Prise en charge des parents :

  • Encourager de manière verbale et non verbale
  • vrai et empathique
  • pas mentir pour rassurer
  • Répondre aux questions avec
  • tact et compréhension

Succinctement, nous pouvons reprendre quatre points importants à réaliser.

1. Points importants :

« la première heure est d'or, les deux premiers jours sont de platine  »

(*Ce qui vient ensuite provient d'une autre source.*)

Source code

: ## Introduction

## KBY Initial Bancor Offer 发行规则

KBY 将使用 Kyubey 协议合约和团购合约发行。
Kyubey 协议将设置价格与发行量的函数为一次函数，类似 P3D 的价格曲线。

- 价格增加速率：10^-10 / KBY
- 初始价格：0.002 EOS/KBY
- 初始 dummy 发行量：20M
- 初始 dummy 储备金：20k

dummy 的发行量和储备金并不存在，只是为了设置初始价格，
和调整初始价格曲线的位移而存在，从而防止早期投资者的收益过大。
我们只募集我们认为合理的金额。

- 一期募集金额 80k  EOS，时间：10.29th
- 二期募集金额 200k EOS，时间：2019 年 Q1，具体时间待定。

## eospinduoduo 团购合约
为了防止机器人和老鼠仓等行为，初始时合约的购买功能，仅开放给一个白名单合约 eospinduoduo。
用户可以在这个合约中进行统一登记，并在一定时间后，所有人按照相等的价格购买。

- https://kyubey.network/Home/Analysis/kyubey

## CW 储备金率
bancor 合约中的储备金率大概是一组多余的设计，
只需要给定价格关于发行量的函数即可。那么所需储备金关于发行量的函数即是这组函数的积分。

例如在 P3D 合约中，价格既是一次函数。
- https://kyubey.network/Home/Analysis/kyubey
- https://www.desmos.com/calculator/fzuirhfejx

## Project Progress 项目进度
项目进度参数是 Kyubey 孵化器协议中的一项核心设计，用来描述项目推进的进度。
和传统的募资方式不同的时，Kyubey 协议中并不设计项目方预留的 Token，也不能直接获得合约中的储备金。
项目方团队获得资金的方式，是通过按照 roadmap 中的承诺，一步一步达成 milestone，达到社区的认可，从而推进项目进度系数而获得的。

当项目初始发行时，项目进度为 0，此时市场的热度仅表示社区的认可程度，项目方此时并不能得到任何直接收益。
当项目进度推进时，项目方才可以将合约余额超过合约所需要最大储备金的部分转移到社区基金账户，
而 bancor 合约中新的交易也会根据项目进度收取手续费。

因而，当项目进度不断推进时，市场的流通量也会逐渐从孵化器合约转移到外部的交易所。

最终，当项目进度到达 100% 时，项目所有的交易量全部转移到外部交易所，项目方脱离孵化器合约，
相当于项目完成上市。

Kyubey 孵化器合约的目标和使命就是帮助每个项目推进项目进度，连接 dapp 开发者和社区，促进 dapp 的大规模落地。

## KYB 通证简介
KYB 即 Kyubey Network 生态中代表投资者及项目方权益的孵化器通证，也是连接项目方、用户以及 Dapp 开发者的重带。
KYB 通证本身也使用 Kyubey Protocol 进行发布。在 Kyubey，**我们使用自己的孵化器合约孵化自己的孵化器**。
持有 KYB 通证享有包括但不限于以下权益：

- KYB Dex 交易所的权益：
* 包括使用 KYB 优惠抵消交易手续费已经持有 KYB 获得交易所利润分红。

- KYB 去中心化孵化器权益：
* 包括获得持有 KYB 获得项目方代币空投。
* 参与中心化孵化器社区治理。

Le concept de la golden hour de A.Cowley TC Baltimore, consiste en trois points :

  1. diminution de la mortalité si la réanimation est optimale dans la première heure suivant le traumatisme.
  2. Protocoles standardisés, stabilisation temporaire des fonctions vitales et recherche de toutes les lésions.
  3. « Rendre réflexe, tout ce qui peut l'être »
  • Tout traumatisé comateux est suspect de lésion rachidienne jusqu'à preuve du contraire (imagerie) En cas de doute, la clinique prime sur le scanner !
  • Pas d'hyperextension en cas de suspicion de lésion du rachis -> subluxation/ antépulsion maxillaire inférieure.
  • Dans la majorité des cas, considérez l' hypotension artérielle comme le symptôme d'un choc hypovolémique (hémorragie).
  • L'atropine® n'est pas la médication de choix en cas de bradycardie.
  • Poser une sonde gastrique (oro-gastrique si suspicion de fracture de la base du crâne).
  • Une lésion peut en cacher une autre. Deux lésions peuvent s'aggraver mutuellement.
  • Les hématomes ou plaies doivent faire rechercher une lésion interne.
  • Un traumatisme crânien peut entraîner une hypovolémie significative chez le petit enfant.

2. La ventilation

Des enfants polytraumatisés vont nécessiter une intubation endotrachéale. Les indications de celle-ci sont :

I. L'arrêt respiratoire – l'arrêt cardiaque.
II. L'insuffisance respiratoire (hypoventilation, hypoxémie artérielle malgré l'apport d'O2 et/ou acidose respiratoire.)
III. L'obstruction des voies aériennes supérieures.
IV. Le Score de Coma de Glasgow ou un score de coma pédiatrique modifié inférieur ou égal à 8. L'absence de protection des voies respiratoires.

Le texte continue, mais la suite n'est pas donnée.